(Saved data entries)
━━━━
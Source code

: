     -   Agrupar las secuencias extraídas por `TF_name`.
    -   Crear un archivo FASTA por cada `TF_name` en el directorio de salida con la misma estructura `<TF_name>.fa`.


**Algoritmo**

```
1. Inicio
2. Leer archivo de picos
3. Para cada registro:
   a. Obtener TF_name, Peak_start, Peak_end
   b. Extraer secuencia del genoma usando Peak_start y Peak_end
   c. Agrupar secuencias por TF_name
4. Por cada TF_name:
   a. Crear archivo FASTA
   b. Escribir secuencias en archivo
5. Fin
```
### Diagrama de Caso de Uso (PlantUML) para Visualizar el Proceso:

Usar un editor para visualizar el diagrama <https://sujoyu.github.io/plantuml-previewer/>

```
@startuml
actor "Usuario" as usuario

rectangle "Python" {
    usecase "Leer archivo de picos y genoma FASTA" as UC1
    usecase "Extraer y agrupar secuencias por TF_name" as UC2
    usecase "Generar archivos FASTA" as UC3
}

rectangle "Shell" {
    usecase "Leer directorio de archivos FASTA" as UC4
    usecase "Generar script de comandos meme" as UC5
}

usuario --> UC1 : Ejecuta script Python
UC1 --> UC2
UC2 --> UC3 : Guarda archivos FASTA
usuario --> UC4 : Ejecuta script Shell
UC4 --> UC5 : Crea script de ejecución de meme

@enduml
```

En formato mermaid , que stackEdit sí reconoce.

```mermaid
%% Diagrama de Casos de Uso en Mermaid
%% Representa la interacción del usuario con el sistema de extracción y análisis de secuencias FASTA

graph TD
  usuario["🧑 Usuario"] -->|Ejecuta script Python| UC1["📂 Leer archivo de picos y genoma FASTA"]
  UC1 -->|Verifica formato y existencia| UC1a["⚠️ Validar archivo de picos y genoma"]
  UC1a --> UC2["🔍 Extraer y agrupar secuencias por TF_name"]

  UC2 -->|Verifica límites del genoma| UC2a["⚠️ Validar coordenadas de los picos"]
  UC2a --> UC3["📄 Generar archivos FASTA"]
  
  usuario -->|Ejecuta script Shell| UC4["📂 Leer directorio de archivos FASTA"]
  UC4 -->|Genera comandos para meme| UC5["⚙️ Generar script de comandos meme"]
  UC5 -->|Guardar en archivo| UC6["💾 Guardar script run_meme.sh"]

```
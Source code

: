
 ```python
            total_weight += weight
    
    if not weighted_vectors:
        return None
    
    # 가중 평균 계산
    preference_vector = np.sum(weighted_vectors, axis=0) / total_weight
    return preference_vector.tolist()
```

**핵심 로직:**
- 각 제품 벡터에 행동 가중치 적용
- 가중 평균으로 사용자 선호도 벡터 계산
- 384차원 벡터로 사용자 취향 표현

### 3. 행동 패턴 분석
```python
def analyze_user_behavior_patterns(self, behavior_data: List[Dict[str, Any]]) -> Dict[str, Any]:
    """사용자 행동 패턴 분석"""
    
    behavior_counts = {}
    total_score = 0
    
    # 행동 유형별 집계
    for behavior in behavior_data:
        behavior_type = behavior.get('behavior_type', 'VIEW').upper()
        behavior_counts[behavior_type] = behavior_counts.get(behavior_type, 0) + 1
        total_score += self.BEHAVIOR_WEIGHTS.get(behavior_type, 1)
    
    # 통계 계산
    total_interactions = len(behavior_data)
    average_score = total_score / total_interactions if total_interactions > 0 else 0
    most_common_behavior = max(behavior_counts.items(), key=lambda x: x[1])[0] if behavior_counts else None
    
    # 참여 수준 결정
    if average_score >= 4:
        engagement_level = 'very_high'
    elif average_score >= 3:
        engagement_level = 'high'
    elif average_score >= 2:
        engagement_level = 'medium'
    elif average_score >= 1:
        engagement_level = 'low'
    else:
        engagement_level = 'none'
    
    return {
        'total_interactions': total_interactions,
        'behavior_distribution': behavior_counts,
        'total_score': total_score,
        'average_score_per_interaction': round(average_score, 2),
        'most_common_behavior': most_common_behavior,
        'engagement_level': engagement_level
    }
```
━━━━
With nothing added or left out, print the data again.

## Solved problem
Source code

:     -   Agrupar las secuencias extraídas por `TF_name`.
    -   Crear un archivo FASTA por cada `TF_name` en el directorio de salida con la misma estructura `<TF_name>.fa`.


**Algoritmo**

```
1. Inicio
2. Leer archivo de picos
3. Para cada registro:
   a. Obtener TF_name, Peak_start, Peak_end
   b. Extraer secuencia del genoma usando Peak_start y Peak_end
   c. Agrupar secuencias por TF_name
4. Por cada TF_name:
   a. Crear archivo FASTA
   b. Escribir secuencias en archivo
5. Fin
```
### Diagrama de Caso de Uso (PlantUML) para Visualizar el Proceso:

Usar un editor para visualizar el diagrama <https://sujoyu.github.io/plantuml-previewer/>

```
@startuml
actor "Usuario" as usuario

rectangle "Python" {
    usecase "Leer archivo de picos y genoma FASTA" as UC1
    usecase "Extraer y agrupar secuencias por TF_name" as UC2
    usecase "Generar archivos FASTA" as UC3
}

rectangle "Shell" {
    usecase "Leer directorio de archivos FASTA" as UC4
    usecase "Generar script de comandos meme" as UC5
}

usuario --> UC1 : Ejecuta script Python
UC1 --> UC2
UC2 --> UC3 : Guarda archivos FASTA
usuario --> UC4 : Ejecuta script Shell
UC4 --> UC5 : Crea script de ejecución de meme

@enduml
```

En formato mermaid , que stackEdit sí reconoce.

```mermaid
%% Diagrama de Casos de Uso en Mermaid
%% Representa la interacción del usuario con el sistema de extracción y análisis de secuencias FASTA

graph TD
  usuario["🧑 Usuario"] -->|Ejecuta script Python| UC1["📂 Leer archivo de picos y genoma FASTA"]
  UC1 -->|Verifica formato y existencia| UC1a["⚠️ Validar archivo de picos y genoma"]
  UC1a --> UC2["🔍 Extraer y agrupar secuencias por TF_name"]

  UC2 -->|Verifica límites del genoma| UC2a["⚠️ Validar coordenadas de los picos"]
  UC2a --> UC3["📄 Generar archivos FASTA"]
  
  usuario -->|Ejecuta script Shell| UC4["📂 Leer directorio de archivos FASTA"]
  UC4 -->|Genera comandos para meme| UC5["⚙️ Generar script de comandos meme"]
  UC5 -->|Guardar en archivo| UC6["💾 Guardar script run_meme.sh"]

```
Source code

:
 ```python
            total_weight += weight
    
    if not weighted_vectors:
        return None
    
    # 가중 평균 계산
    preference_vector = np.sum(weighted_vectors, axis=0) / total_weight
    return preference_vector.tolist()
```

**핵심 로직:**
- 각 제품 벡터에 행동 가중치 적용
- 가중 평균으로 사용자 선호도 벡터 계산
- 384차원 벡터로 사용자 취향 표현

### 3. 행동 패턴 분석
```python
def analyze_user_behavior_patterns(self, behavior_data: List[Dict[str, Any]]) -> Dict[str, Any]:
    """사용자 행동 패턴 분석"""
    
    behavior_counts = {}
    total_score = 0
    
    # 행동 유형별 집계
    for behavior in behavior_data:
        behavior_type = behavior.get('behavior_type', 'VIEW').upper()
        behavior_counts[behavior_type] = behavior_counts.get(behavior_type, 0) + 1
        total_score += self.BEHAVIOR_WEIGHTS.get(behavior_type, 1)
    
    # 통계 계산
    total_interactions = len(behavior_data)
    average_score = total_score / total_interactions if total_interactions > 0 else 0
    most_common_behavior = max(behavior_counts.items(), key=lambda x: x[1])[0] if behavior_counts else None
    
    # 참여 수준 결정
    if average_score >= 4:
        engagement_level = 'very_high'
    elif average_score >= 3:
        engagement_level = 'high'
    elif average_score >= 2:
        engagement_level = 'medium'
    elif average_score >= 1:
        engagement_level = 'low'
    else:
        engagement_level = 'none'
    
    return {
        'total_interactions': total_interactions,
        'behavior_distribution': behavior_counts,
        'total_score': total_score,
        'average_score_per_interaction': round(average_score, 2),
        'most_common_behavior': most_common_behavior,
        'engagement_level': engagement_level
    }
```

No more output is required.